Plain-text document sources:
= = =

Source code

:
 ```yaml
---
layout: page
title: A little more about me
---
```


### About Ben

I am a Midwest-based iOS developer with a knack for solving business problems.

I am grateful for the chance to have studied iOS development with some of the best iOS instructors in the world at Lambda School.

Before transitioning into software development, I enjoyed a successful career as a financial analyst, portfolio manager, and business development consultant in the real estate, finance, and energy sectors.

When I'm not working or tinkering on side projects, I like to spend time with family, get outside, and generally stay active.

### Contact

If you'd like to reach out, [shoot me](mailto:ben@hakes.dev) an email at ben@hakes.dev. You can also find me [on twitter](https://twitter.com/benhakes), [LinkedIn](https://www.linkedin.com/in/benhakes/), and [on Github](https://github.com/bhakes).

= = =

The answer must consist of each line in the entries above that includes "business".

I am a Midwest-based iOS developer with a knack for solving business problems.
Before transitioning into software development, I enjoyed a successful career as a financial analyst, portfolio manager, and business development consultant in the real estate, finance, and energy sectors.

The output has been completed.